Seoul called it an "irresponsible provocation" and stepped up live-fire military exercises. Tokyo condemned the "major escalation." Washington threatened to unleash "the full lethal capability of our allied air forces" as U.S. B-1B bombers buzzed the Korean Peninsula.
To many it seemed that only a military response could stop North Korean leader Kim Jong-un from carrying through on his threat to develop a nuclear missile capable of hitting the U.S.
But this week, the sabre rattling turned to sunshine — at least as far as Seoul is concerned.

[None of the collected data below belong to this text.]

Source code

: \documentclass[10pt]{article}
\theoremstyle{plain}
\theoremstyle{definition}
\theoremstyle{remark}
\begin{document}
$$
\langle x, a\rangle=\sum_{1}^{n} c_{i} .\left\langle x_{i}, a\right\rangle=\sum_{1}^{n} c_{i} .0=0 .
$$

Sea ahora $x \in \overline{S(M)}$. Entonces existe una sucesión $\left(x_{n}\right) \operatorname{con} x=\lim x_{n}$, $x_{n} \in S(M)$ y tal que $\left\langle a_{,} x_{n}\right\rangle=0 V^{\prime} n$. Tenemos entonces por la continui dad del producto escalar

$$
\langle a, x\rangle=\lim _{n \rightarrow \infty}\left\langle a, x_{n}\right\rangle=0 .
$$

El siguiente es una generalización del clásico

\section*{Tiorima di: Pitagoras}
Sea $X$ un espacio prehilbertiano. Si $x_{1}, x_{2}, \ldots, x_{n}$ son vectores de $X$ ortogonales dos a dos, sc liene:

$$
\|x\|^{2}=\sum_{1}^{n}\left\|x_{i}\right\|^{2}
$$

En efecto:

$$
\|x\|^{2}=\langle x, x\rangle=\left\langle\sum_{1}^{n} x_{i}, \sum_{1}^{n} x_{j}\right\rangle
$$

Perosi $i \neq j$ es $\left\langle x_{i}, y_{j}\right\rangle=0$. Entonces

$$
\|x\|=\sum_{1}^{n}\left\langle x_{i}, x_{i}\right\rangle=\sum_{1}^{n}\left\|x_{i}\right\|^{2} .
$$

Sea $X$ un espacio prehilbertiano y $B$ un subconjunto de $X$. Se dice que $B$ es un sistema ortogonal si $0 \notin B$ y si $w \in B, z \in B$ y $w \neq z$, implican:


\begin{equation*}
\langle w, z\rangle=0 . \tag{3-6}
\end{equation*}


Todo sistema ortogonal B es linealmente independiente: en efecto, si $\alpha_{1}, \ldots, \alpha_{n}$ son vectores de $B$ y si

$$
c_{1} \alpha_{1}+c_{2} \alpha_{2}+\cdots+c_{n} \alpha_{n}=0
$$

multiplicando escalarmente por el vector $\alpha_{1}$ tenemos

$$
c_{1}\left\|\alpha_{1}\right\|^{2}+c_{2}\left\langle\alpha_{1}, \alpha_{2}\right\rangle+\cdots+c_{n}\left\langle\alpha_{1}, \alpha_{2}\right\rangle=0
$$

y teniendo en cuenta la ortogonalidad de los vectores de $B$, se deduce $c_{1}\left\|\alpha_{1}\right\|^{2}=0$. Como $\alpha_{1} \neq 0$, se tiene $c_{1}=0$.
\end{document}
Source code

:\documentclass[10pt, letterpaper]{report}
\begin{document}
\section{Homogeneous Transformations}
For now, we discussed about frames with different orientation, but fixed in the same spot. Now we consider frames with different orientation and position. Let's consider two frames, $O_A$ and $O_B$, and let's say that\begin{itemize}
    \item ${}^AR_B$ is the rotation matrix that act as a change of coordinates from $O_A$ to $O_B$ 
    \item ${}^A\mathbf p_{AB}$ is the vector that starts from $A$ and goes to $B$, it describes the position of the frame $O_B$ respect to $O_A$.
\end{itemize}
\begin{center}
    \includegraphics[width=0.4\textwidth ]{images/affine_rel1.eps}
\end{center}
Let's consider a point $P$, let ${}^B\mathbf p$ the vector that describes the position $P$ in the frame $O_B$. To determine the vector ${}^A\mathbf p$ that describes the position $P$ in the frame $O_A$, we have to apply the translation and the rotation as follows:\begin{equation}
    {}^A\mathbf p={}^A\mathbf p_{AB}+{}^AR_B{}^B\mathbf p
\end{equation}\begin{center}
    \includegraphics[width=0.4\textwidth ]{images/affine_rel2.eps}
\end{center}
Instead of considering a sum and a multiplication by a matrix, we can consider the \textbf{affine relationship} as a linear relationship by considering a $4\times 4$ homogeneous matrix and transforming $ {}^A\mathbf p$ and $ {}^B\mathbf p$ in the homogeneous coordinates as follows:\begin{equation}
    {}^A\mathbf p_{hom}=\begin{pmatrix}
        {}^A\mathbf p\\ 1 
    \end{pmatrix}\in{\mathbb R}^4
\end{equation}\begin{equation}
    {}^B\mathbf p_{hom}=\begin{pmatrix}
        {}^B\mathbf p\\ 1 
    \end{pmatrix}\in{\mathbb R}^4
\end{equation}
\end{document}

South Korean President Moon Jae-in has formally offered to launch talks with the North over military and humanitarian issues, a big step toward reviving a so-called "sunshine policy" that stresses negotiation instead of confrontation on the peninsula.
He's even softened his previous position when he said talks would only make sense "when conditions are right."
There has been no reply yet from the North. But even if it rejects this offer, Robert Kelly says, Pyongyang would likely be interested in going through the motions. He's a professor of international relations at South Korea's Pusan National University.
"Negotiations make the North Koreans look like an important power," Kelly says. "It looks like a real country, rather than a sort of weird, miscreant portion of South Korea."
Seoul and Pyongyang have not met face to face since 2015 and there hasn't been regular co-operation since 2008.
Overtures dismissed as naive
That year ended a decade of joint initiatives, including an industrial park, tourism projects and family reunification efforts. Many dismissed these as naive overtures by the South that were exploited by the North for economic and political gain, while its weapons program continued.
Conservatives took over in Seoul in 2008, and positions hardened on both sides of the heavily guarded Demilitarized Zone, two Koreas observing an armistice but still technically at war since 1953.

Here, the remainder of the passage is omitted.